Whenever the string "User" turns up in a line of the data below, copy that line.

Dataset records:
***

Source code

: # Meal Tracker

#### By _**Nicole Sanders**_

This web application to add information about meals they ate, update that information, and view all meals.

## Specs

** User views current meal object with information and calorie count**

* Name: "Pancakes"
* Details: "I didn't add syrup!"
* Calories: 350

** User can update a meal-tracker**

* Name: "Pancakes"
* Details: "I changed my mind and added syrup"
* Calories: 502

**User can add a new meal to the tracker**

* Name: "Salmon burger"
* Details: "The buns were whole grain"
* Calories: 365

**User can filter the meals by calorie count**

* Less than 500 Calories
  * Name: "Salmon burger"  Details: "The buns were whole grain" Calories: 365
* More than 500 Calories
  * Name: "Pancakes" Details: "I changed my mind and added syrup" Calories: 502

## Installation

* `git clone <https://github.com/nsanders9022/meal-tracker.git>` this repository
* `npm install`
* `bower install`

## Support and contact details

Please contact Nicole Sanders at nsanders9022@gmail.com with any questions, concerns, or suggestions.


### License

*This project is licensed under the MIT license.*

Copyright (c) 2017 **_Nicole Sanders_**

***

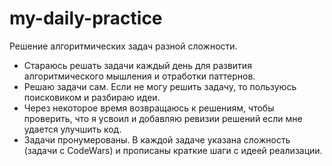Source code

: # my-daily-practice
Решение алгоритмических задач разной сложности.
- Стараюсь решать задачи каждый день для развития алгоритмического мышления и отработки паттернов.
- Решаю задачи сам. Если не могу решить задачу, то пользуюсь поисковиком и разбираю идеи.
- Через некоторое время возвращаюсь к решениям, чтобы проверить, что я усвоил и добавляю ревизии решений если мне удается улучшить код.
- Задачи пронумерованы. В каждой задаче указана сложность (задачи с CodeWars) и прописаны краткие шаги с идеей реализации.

***

EXERCISE OUTPUT:
** User views current meal object with information and calorie count**
** User can update a meal-tracker**
**User can add a new meal to the tracker**
**User can filter the meals by calorie count**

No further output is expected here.